I’m not saying that the “Halloween slut machine,” as the mentioned article calls it, is anything close to perfect. I object to the shady, abusive manufacturing conditions such cheap seasonal merchandise comes from, as evidenced by this horrifying story from 2012. No woman should ever feel she has to dress sexy or slutty to fit in; a short skirt and platforms should only be one choice on an entire spectrum of fashion expression. And these costumes should never, ever be manufactured and sold in juniors or pre-teen sizes. Consenting adults only.

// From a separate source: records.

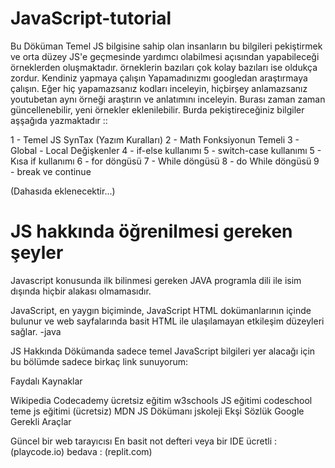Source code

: # JavaScript-tutorial

Bu Döküman Temel JS bilgisine sahip olan insanların bu bilgileri pekiştirmek ve orta düzey JS'e geçmesinde yardımcı olabilmesi açısından yapabileceği örneklerden oluşmaktadır. örneklerin bazıları çok kolay bazıları ise oldukça zordur. Kendiniz yapmaya çalışın Yapamadınızmı googledan araştırmaya çalışın. Eğer hiç yapamazsanız kodları inceleyin, hiçbirşey anlamazsanız youtubetan aynı örneği araştırın ve anlatımını inceleyin. Burası zaman zaman güncellenebilir, yeni örnekler eklenilebilir. Burda pekiştireceğiniz bilgiler aşşağıda yazmaktadır ::


1 - Temel JS SynTax (Yazım Kuralları)
2 - Math Fonksiyonun Temeli
3 - Global - Local Değişkenler
4 - if-else kullanımı
5 - switch-case kullanımı
5 - Kısa if kullanımı
6 - for döngüsü
7 - While döngüsü
8 - do While döngüsü
9 - break ve continue

(Dahasıda eklenecektir...)
# JS hakkında öğrenilmesi gereken şeyler

Javascript konusunda ilk bilinmesi gereken JAVA programla dili ile isim dışında hiçbir alakası olmamasıdır.

JavaScript, en yaygın biçiminde, JavaScript HTML dokümanlarının içinde bulunur ve web sayfalarında basit HTML ile ulaşılamayan etkileşim düzeyleri sağlar. -java

JS Hakkında Dökümanda sadece temel JavaScript bilgileri yer alacağı için bu bölümde sadece birkaç link sunuyorum:

Faydalı Kaynaklar

Wikipedia
Codecademy ücretsiz eğitim
w3schools JS eğitimi
codeschool teme js eğitimi (ücretsiz)
MDN JS Dökümanı
jskoleji
Ekşi Sözlük
Google
Gerekli Araçlar

Güncel bir web tarayıcısı
En basit not defteri veya bir IDE ücretli : (playcode.io) bedava : (replit.com)
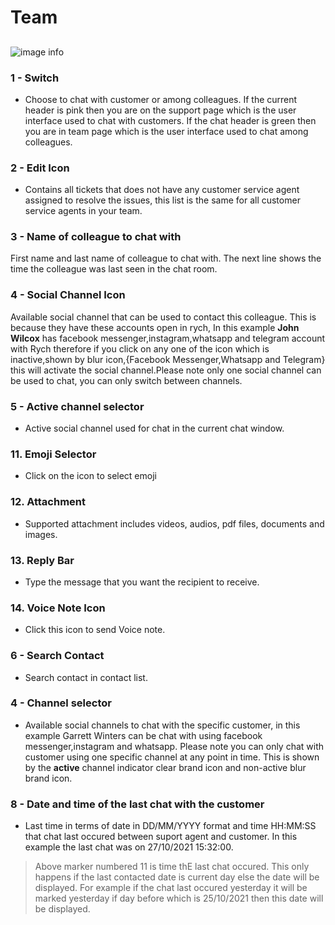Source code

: # Team

##

![image info](../../static/img/chats_img/team.jpg)

### 1 - Switch

+ Choose to chat with customer or among colleagues. If the current header is pink then you are on the support page which is the user interface used to chat with customers. If the chat header is green then you are in team page which is the user interface used to chat among colleagues.

### 2 - Edit Icon

+ Contains all tickets that does not have any customer service agent assigned to resolve the issues, this list is the same for all customer service agents in your team.

### 3 - Name of colleague to chat with

First name and last name of colleague to chat with.
The next line shows the time the colleague was last seen in the chat room.

### 4 - Social Channel Icon

Available social channel that can be used to contact this colleague.
This is because they have these accounts open in rych, In this example **John Wilcox**
has facebook messenger,instagram,whatsapp and telegram account with Rych therefore if you click on any one of the icon which is inactive,shown by blur icon,{Facebook Messenger,Whatsapp and Telegram} this will activate the social channel.Please note only one social channel can be used to chat, you can only switch between channels.

### 5 - Active channel selector

+ Active social channel used for chat in the current chat window.

### 11. Emoji Selector

+ Click on the icon to select emoji

### 12. Attachment

+ Supported attachment includes videos, audios, pdf files, documents and images.

### 13. Reply Bar

+ Type the message that you want the recipient to receive.

### 14. Voice Note Icon

+ Click this icon to send Voice note.

### 6 - Search Contact

+ Search contact in contact list.

### 4 - Channel selector

+ Available social channels to chat with the specific customer, in this example Garrett Winters can be chat with using facebook messenger,instagram and whatsapp. Please note you can only chat with customer using one specific channel at any point in time.
This is shown by the **active** channel indicator clear brand icon and non-active blur brand icon.

### 8 - Date and time of the last chat with the customer

+ Last time in terms of date in DD/MM/YYYY format and time HH:MM:SS that chat last occured    between suport agent and customer.
In this example the last chat was on 27/10/2021 15:32:00.

> Above marker numbered 11 is time thE last chat occured. This only happens if the last contacted date is current day else the date will be displayed. For example if the chat last occured yesterday it will be marked yesterday if day before which is 25/10/2021 then this date will be displayed.
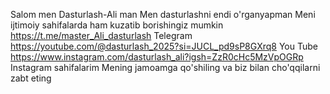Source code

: Salom men Dasturlash-Ali man
Men dasturlashni endi o'rganyapman
Meni ijtimoiy sahifalarda ham kuzatib borishingiz mumkin
https://t.me/master_Ali_dasturlash Telegram
https://youtube.com/@dasturlash_2025?si=JUCL_pd9sP8GXrq8 You Tube
https://www.instagram.com/dasturlash_ali?igsh=ZzR0cHc5MzVpOGRp Instagram sahifalarim
Mening jamoamga qo'shiling va biz bilan cho'qqilarni zabt eting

But when adult women are making choices on what to wear for Halloween, one girl’s sexed up Elsa doesn’t ruin my Crazy Cat Lady time. A costume is a chance to play, to be something we’d never want or dare for one night. We can all enjoy our own preference without slamming the weight of collapsing civilization on Slutty Alice in Wonderland’s shoulders.


3 thoughts on “In Defense of the Slutty Costume

  1. Good point in noting the difference between choosing adult appropriate sluttiness and being force-fed sluttiness, or having it trickle down to teens and children. There’s a delicate balance to debauchery, and when you’ve got people dressing as slutty ISIS or slutty Ebola nurses, and every women’s costume at the party store is made by Playboy with no other options, you know you’ve gone too far and the world is ending. I did appreciate some of the ironic slutty costumes this year, like slutty Antonin Scalia. That was hilarious and surprisingly sexy.


  2. “A costume is a chance to play, to be something we’d never want or dare for one night.” That is so true! I really enjoyed this, and it made me rethink slutty costumes. I also appreciated your complaint about cheaply-made costumes. When I was growing up, my mother always sewed my costumes because she wanted me to have something nice, made of real fabric, with lovingly-crafted details. I still appreciate that.